Il y a dans notre langue, de l'aveu même de Vaugelas, une infinité de phrases qui sont les dépouilles des langues savantes, et qui, accommodées à son génie, font une partie de ses richesses. Or je demande à Vaugelas : Ces façons de parler, et toutes celles qui de la langue écrite passent dans la langue usuelle, ou qui restent comme en réserve dans le trésor de la poésie et de l'éloquence, qui nous les a données? Ne sontce pas les gens de lettres, et n'est-ce pas surtout en cela que consiste cette invention du style, qui caractérise et distingue nos plus grands écrivains, et nommément cet Amyot, que Vaugelas a tant loué? Or si Amyot fut louable d'avoir osé les inventer, ces expressions heureuses que nous avons laissées vieillir, pourquoi celui qui les rajeunirait serait-il si répréhensible?

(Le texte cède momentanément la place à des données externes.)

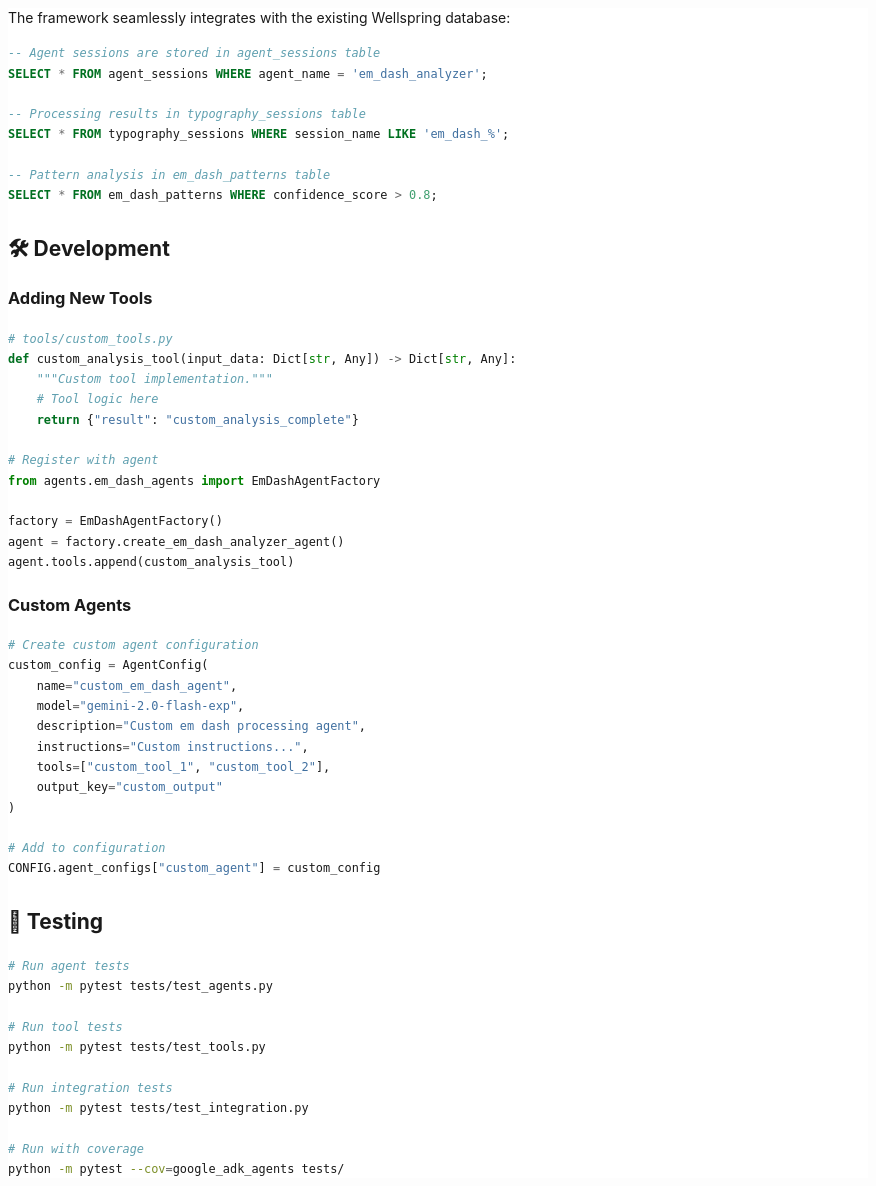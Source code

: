 The framework seamlessly integrates with the existing Wellspring database:

```sql
-- Agent sessions are stored in agent_sessions table
SELECT * FROM agent_sessions WHERE agent_name = 'em_dash_analyzer';

-- Processing results in typography_sessions table
SELECT * FROM typography_sessions WHERE session_name LIKE 'em_dash_%';

-- Pattern analysis in em_dash_patterns table
SELECT * FROM em_dash_patterns WHERE confidence_score > 0.8;
```

## 🛠️ Development

### Adding New Tools

```python
# tools/custom_tools.py
def custom_analysis_tool(input_data: Dict[str, Any]) -> Dict[str, Any]:
    """Custom tool implementation."""
    # Tool logic here
    return {"result": "custom_analysis_complete"}

# Register with agent
from agents.em_dash_agents import EmDashAgentFactory

factory = EmDashAgentFactory()
agent = factory.create_em_dash_analyzer_agent()
agent.tools.append(custom_analysis_tool)
```

### Custom Agents

```python
# Create custom agent configuration
custom_config = AgentConfig(
    name="custom_em_dash_agent",
    model="gemini-2.0-flash-exp",
    description="Custom em dash processing agent",
    instructions="Custom instructions...",
    tools=["custom_tool_1", "custom_tool_2"],
    output_key="custom_output"
)

# Add to configuration
CONFIG.agent_configs["custom_agent"] = custom_config
```

## 🧪 Testing

```bash
# Run agent tests
python -m pytest tests/test_agents.py

# Run tool tests
python -m pytest tests/test_tools.py

# Run integration tests
python -m pytest tests/test_integration.py

# Run with coverage
python -m pytest --cov=google_adk_agents tests/
```
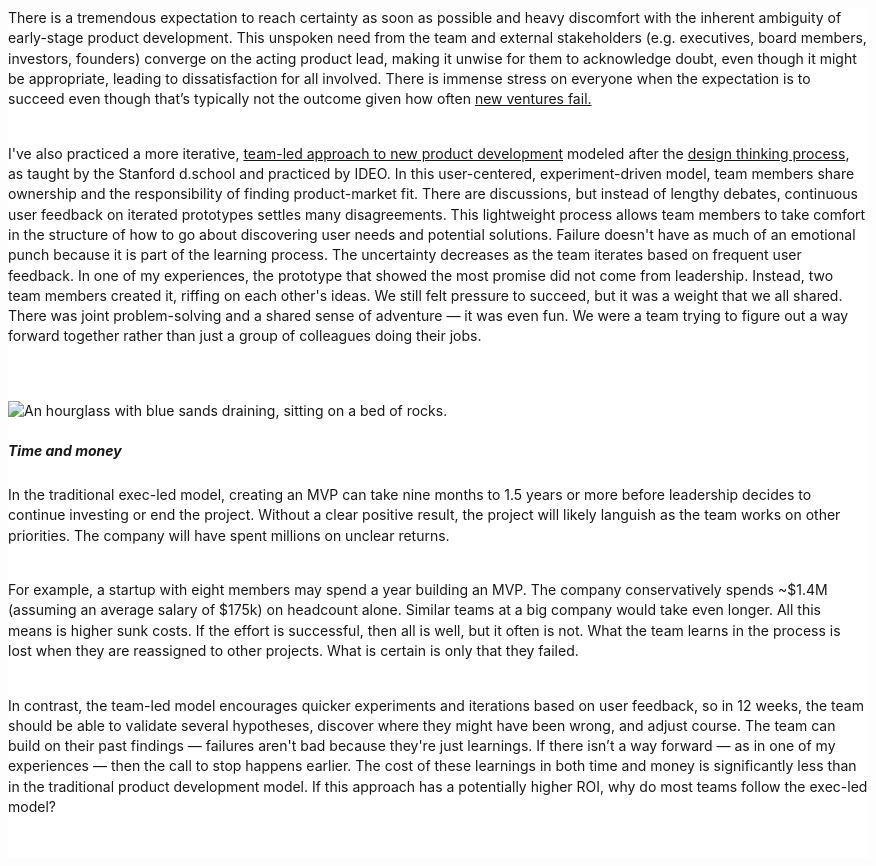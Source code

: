 There is a tremendous expectation to reach certainty as soon as possible and heavy discomfort with
the inherent ambiguity of early-stage product development. This unspoken need from the team and
external stakeholders (e.g. executives, board members, investors, founders) converge on the acting
product lead, making it unwise for them to acknowledge doubt, even though it might be appropriate,
leading to dissatisfaction for all involved. There is immense stress on everyone when the
expectation is to succeed even though that’s typically not the outcome given how often
<a href="https://hbr.org/2021/05/why-start-ups-fail">new ventures fail.</a>
<br/><br/>

I've also practiced a more iterative, <a href="/design-thinking-your-way-to-startup-mvp/">team-led
approach to new product development</a> modeled after the <a
href="https://dschool.stanford.edu/resources/getting-started-with-design-thinking">design thinking
process</a>, as taught by the Stanford d.school
and practiced by IDEO. In this user-centered, experiment-driven model, team members share ownership
and the responsibility of finding product-market fit. There are discussions, but instead of lengthy
debates, continuous user feedback on iterated prototypes settles many disagreements. This
lightweight process allows team members to take comfort in the structure of how to go about
discovering user needs and potential solutions. Failure doesn't have as much of an emotional punch
because it is part of the learning process. The uncertainty decreases as the team iterates based on
frequent user feedback. In one of my experiences, the prototype that showed the most promise did not
come from leadership. Instead, two team members created it, riffing on each other's ideas. We still
felt pressure to succeed, but it was a weight that we all shared. There was joint problem-solving
and a shared sense of adventure — it was even fun. We were a team trying to figure out a way forward
together rather than just a group of colleagues doing their jobs.
<br/><br/><br/>

<img width ='100%' 
     src='../assets/images/blog/hourglass.png' 
     alt='An hourglass with blue sands draining, sitting on a bed of rocks.'/>
<br/>

<h5 class="ts-fs-5 fw-800 mt-24 mb-16">Time and money</h5>

In the traditional exec-led model, creating an MVP can take nine months to 1.5 years or more before
leadership decides to continue investing or end the project. Without a clear positive result, the
project will likely languish as the team works on other priorities. The company will have spent
millions on unclear returns.
<br/><br/>

For example, a startup with eight members may spend a year building an MVP. The company
conservatively spends ~$1.4M (assuming an average salary of $175k) on headcount alone. Similar teams
at a big company would take even longer. All this means is higher sunk costs. If the effort is
successful, then all is well, but it often is not. What the team learns in the process is lost when
they are reassigned to other projects. What is certain is only that they failed.
<br/><br/>

In contrast, the team-led model encourages quicker experiments and iterations based on user
feedback, so in 12 weeks, the team should be able to validate several hypotheses, discover where
they might have been wrong, and adjust course. The team can build on their past findings — failures
aren't bad because they're just learnings. If there isn’t a way forward — as in one of my
experiences — then the call to stop happens earlier. The cost of these learnings in both time and
money is significantly less than in the traditional product development model. If this approach has
a potentially higher ROI, why do most teams follow the exec-led model?
<br/><br/><br/>
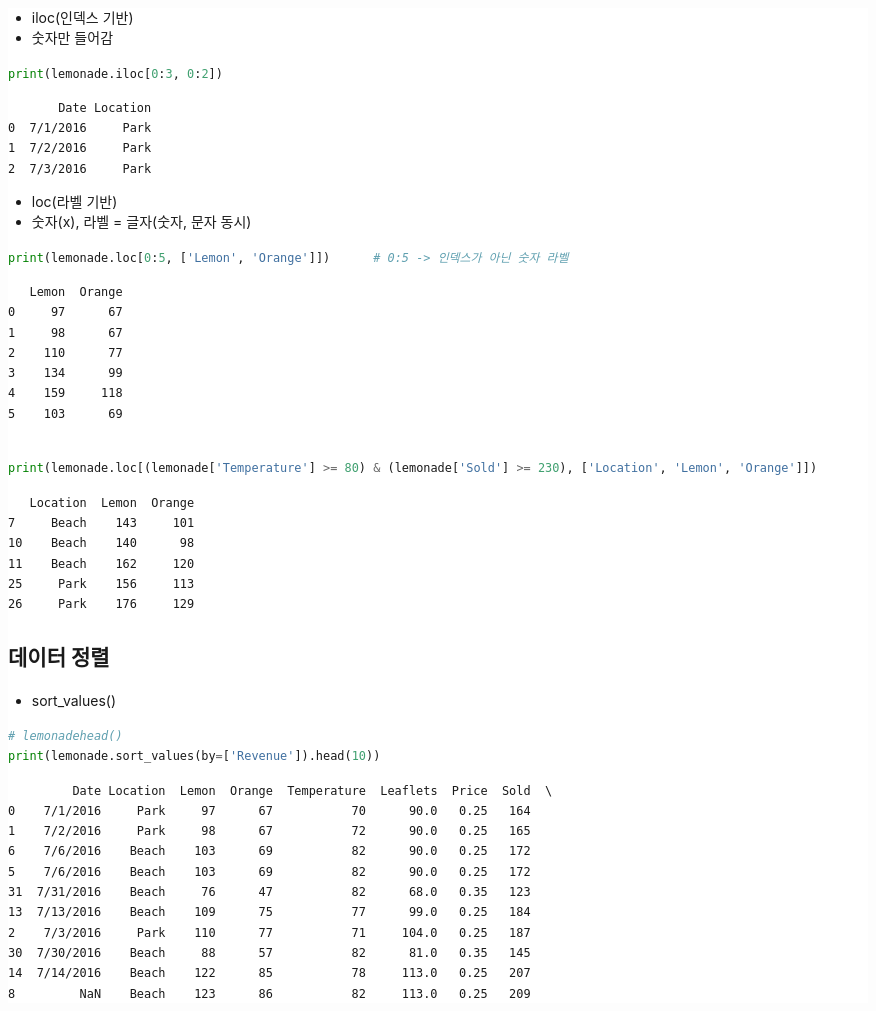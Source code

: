 


- iloc(인덱스 기반)
- 숫자만 들어감


```python
print(lemonade.iloc[0:3, 0:2])
```

           Date Location
    0  7/1/2016     Park
    1  7/2/2016     Park
    2  7/3/2016     Park
    

- loc(라벨 기반)
- 숫자(x), 라벨 = 글자(숫자, 문자 동시)


```python
print(lemonade.loc[0:5, ['Lemon', 'Orange']])      # 0:5 -> 인덱스가 아닌 숫자 라벨
```

       Lemon  Orange
    0     97      67
    1     98      67
    2    110      77
    3    134      99
    4    159     118
    5    103      69
    


```python

print(lemonade.loc[(lemonade['Temperature'] >= 80) & (lemonade['Sold'] >= 230), ['Location', 'Lemon', 'Orange']])
```

       Location  Lemon  Orange
    7     Beach    143     101
    10    Beach    140      98
    11    Beach    162     120
    25     Park    156     113
    26     Park    176     129
    

## 데이터 정렬
- sort_values()


```python
# lemonadehead()
print(lemonade.sort_values(by=['Revenue']).head(10))
```

             Date Location  Lemon  Orange  Temperature  Leaflets  Price  Sold  \
    0    7/1/2016     Park     97      67           70      90.0   0.25   164   
    1    7/2/2016     Park     98      67           72      90.0   0.25   165   
    6    7/6/2016    Beach    103      69           82      90.0   0.25   172   
    5    7/6/2016    Beach    103      69           82      90.0   0.25   172   
    31  7/31/2016    Beach     76      47           82      68.0   0.35   123   
    13  7/13/2016    Beach    109      75           77      99.0   0.25   184   
    2    7/3/2016     Park    110      77           71     104.0   0.25   187   
    30  7/30/2016    Beach     88      57           82      81.0   0.35   145   
    14  7/14/2016    Beach    122      85           78     113.0   0.25   207   
    8         NaN    Beach    123      86           82     113.0   0.25   209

Que l'on soit soumis à l'usage dans les formules établies, comme dans l'emploi des articles, des particules, et des pronoms, rien de tout cela n'est gênant; et de toutes les difficultés grammaticales dont Vaugelas s'est occupé, il n'y en a peut-être pas une qui intéresse sérieusement la poésie ou l'éloquence. Mais ce qui peut contribuer à la richesse de l'expression, à sa délicatesse, ou à son énergie, toutes ces façons de parler, qui, négli gées dans la langue usuelle, ne laissent pas d'avoir leur place et leur utilité dans la langue écrite, soit pour l'idée, soit pour l'image, soit pour la précision, le nombre, et l'harmonie, sont-elles condamnées à ne jamais revivre? et l'éloquence et la poésie n'ont-elles plus aucun espoir de recouvrer les larcins que leur a faits l'usage, ou plutôt que leur a faits l'oubli? Car le plus grand nombre de ces phrases et de ces mots perdus pour elles, ont été délaissés plutôt que rebutés; et l'on ne s'en sert plus, par la seule raison qu'on a cessé de s'en servir.

Lorsque les grands écrivains ne sont plus, on nous les cite comme des modèles de déférence et de docilité pour les défenses de l'usage. On ne sait pas, ou l'on oublie combien de fois ils se sont permis ce que l'usage n'approuvait pas. On ne sait pas, en lui cédant, combien il leur en a coûté de dégoûts et de sacrifices; combien de fois, dans l'expression des mouvements de l'ame ou des saillies du caractère, ils ont envié l'énergie, la

franchise, le naturel, le tour vif et rapide de la langue du peuple; combien de fois ils ont soupiré après la liberté de l'imagination et de la plume de Montaigne. Quoi qu'il en soit, si de grands écrivains ont méconnu leur ascendant et se sont fait un devoir trop étroit de céder à l'usage, lorsqu'ils auraient voulu et dû lui résister, c'est un excès de modestie, dont nous les louons à regret, comme d'une vertu timide.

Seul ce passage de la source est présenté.